Like other plants with medicinal properties, it’s advantageous for kratom cultivators to study, learn, and adapt to the agricultural techniques that produce a higher yield of product for marketing purposes. And those procedures also help boost the concentration of molecular compounds that deliver the therapeutic properties that kratom consumers seek. So, all in all, the scientific approach to farming kratom trees works to benefit both sides of the equation for its supply and demand.
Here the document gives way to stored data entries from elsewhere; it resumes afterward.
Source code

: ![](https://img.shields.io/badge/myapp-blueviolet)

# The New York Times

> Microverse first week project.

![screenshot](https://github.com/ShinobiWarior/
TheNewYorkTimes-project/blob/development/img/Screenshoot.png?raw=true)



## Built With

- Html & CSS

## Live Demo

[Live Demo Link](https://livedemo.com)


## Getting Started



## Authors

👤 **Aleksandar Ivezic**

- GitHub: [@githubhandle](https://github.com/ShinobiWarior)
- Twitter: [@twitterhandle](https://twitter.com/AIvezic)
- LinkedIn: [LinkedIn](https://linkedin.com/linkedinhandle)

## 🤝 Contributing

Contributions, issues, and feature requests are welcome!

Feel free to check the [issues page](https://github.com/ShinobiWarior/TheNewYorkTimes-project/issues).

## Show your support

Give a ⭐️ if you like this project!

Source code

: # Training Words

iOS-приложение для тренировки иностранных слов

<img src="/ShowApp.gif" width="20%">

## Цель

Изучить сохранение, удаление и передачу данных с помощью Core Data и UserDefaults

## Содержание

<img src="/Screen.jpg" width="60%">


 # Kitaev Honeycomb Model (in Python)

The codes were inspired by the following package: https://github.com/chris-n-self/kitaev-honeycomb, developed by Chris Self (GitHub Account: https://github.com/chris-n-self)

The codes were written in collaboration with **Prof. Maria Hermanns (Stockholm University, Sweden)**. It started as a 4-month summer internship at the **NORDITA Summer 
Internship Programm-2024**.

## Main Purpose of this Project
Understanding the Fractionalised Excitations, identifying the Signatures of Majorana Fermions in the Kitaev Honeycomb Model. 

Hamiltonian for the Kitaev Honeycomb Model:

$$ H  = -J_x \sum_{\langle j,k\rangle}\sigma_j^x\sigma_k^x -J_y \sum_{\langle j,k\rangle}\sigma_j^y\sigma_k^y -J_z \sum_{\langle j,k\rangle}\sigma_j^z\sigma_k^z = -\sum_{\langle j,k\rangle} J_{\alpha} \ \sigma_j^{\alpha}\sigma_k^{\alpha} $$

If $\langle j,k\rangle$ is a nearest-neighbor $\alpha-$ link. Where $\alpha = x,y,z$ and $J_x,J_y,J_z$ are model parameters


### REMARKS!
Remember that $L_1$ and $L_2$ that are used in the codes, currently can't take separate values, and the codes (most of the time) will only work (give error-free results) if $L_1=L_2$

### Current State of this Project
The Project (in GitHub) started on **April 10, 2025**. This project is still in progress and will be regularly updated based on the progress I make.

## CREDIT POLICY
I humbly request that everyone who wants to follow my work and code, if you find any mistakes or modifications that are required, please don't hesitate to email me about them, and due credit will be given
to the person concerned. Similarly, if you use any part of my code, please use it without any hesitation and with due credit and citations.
However, unlike first-world countries, the nations where kratom grows naturally are still developing. So there are likely quite a few years—if not decades—until those citizens can implement all the scientific techniques of horticultural lineages that are known to promote specific expressions of genetics. Still, the farming communities that have benefited from the demand for kratom are sure to take extra initiatives. They’ll bolster their businesses and evolve as time progresses. And if kratom can remain legal for the long haul in Indonesia, then the kratom agriculture industry will likely become more advanced as the years continue.
Perhaps, in the future, kratom picked from specific farms may have higher concentrations of secondary metabolites in kratom products that consumers take for granted. Some farmers might even develop variants that have a higher percentage of mitragynine. Like the cannabis industry, generating genetic variations of kratom can unlock an extensive commercial enterprise with vast potential.
Who knows? One day, scientific research might progress to where kratom farmers begin splicing together genetics of different species in the Mitragyna genus.